## Assignment:
Run through the data and copy out every line that mentions the word "Topics".

## Records supplied:
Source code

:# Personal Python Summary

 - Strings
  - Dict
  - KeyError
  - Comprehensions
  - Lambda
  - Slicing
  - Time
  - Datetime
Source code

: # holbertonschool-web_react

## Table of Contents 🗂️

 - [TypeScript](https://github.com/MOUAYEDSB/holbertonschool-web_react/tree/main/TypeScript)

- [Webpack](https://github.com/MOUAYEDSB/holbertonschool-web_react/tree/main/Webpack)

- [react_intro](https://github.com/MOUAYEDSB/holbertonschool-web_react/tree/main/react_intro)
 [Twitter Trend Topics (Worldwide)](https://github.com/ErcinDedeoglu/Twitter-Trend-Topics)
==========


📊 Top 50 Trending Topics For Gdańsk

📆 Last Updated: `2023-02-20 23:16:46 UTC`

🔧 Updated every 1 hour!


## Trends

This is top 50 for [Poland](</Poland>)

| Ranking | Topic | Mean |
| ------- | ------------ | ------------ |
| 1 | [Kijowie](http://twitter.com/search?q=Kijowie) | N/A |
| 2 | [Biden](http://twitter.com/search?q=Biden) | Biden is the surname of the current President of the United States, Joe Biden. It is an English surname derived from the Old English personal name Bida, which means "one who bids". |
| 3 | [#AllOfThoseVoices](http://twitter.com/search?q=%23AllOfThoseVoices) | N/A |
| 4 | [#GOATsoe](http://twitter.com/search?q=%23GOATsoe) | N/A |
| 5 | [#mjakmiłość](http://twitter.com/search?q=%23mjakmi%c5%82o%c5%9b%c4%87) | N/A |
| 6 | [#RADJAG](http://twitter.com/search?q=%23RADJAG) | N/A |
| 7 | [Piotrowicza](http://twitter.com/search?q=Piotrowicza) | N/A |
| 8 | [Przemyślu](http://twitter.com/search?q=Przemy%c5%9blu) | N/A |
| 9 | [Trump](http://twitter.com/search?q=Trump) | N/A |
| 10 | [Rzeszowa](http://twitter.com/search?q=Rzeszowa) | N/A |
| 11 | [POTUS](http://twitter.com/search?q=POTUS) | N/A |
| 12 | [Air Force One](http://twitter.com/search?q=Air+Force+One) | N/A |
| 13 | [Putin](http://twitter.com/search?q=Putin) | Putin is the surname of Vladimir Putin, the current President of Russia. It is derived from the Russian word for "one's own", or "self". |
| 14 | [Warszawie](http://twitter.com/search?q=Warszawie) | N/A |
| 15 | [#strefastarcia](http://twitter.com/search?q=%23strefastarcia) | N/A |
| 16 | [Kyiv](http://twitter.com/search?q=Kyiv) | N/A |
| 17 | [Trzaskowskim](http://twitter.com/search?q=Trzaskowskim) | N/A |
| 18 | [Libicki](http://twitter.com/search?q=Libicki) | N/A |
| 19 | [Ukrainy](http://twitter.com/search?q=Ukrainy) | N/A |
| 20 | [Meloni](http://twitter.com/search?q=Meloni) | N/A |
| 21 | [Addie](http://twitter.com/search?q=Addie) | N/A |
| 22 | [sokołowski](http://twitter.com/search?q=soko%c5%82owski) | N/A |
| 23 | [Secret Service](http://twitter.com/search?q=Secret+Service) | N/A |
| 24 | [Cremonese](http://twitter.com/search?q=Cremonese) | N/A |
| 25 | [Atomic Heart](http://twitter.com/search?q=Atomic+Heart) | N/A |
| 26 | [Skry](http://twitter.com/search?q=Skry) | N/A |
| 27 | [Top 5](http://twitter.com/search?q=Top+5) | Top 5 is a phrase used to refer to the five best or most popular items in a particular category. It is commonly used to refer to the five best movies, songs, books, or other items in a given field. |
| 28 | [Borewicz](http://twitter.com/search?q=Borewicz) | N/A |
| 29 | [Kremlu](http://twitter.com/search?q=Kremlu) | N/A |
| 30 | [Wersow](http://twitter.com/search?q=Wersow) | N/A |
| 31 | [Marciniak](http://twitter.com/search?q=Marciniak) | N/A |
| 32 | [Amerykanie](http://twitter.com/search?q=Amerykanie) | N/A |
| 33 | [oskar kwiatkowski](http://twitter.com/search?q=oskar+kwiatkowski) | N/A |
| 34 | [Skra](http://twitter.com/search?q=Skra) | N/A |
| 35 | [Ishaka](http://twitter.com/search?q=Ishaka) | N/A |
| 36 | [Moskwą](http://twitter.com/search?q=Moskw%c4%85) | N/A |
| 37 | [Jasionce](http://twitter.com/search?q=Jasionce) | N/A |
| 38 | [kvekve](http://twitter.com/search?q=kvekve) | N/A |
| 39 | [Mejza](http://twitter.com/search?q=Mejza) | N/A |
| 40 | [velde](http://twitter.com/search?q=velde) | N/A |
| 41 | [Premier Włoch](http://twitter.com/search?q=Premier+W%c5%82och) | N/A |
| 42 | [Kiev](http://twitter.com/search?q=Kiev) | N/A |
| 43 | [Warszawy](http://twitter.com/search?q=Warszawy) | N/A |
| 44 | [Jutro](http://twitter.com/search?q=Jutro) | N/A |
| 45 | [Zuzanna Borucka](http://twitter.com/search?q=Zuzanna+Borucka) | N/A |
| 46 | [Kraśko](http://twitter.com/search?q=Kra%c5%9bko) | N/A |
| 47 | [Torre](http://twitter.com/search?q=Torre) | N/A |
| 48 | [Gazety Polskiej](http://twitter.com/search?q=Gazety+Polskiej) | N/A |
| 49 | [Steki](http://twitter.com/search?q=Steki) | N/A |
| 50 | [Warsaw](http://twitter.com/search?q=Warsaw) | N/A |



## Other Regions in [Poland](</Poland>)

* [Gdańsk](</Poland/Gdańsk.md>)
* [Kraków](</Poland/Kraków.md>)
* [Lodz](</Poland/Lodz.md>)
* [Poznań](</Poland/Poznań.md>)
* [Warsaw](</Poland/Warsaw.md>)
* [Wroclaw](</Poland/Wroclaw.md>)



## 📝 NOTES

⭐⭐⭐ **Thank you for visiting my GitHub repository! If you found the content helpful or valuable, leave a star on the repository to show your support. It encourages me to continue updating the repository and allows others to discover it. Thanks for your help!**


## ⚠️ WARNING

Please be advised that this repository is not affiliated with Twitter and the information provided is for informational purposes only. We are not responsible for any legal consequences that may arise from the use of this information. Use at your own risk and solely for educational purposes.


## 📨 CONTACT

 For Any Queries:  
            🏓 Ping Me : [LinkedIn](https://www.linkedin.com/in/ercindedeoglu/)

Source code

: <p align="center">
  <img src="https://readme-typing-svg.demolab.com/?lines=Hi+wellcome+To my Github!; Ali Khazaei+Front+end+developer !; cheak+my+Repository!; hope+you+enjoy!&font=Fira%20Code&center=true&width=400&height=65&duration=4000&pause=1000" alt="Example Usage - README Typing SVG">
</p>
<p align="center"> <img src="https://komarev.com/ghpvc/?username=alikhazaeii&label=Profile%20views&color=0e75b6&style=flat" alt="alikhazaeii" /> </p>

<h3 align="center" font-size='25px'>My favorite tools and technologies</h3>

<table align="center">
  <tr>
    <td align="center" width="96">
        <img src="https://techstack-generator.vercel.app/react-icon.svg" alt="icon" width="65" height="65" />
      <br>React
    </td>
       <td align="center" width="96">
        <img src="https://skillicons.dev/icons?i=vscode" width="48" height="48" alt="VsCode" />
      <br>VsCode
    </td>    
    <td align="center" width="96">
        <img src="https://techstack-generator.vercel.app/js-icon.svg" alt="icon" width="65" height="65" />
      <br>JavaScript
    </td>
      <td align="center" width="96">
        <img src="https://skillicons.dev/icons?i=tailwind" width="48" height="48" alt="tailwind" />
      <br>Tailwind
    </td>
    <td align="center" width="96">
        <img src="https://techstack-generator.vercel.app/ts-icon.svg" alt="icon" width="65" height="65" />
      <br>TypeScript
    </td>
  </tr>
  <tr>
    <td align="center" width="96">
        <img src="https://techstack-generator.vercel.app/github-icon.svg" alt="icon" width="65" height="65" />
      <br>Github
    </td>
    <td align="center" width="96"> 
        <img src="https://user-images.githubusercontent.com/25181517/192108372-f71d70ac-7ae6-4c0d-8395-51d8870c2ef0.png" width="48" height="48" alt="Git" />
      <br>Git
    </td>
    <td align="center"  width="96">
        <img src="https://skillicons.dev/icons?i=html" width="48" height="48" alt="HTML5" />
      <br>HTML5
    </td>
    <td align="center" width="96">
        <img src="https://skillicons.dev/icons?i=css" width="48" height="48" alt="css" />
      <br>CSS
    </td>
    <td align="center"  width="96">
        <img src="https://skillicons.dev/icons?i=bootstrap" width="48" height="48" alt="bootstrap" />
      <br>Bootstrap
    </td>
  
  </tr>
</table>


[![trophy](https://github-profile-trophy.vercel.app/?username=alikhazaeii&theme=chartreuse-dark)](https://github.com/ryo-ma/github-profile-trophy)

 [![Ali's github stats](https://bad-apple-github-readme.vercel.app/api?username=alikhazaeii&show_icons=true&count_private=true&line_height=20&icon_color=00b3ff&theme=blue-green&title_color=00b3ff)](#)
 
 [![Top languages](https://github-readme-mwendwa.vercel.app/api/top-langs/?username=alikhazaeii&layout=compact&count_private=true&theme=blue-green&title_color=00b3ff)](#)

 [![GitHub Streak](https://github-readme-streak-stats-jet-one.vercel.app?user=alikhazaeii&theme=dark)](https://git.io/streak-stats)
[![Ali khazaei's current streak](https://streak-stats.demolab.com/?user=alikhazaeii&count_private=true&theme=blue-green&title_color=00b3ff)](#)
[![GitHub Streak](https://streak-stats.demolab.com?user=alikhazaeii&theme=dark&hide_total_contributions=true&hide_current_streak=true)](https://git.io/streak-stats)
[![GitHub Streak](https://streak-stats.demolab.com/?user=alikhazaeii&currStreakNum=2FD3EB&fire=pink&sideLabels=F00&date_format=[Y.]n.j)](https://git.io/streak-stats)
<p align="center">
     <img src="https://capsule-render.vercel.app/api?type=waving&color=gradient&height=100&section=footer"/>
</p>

## Solution to this problem:
 [Twitter Trend Topics (Worldwide)](https://github.com/ErcinDedeoglu/Twitter-Trend-Topics)
📊 Top 50 Trending Topics For Gdańsk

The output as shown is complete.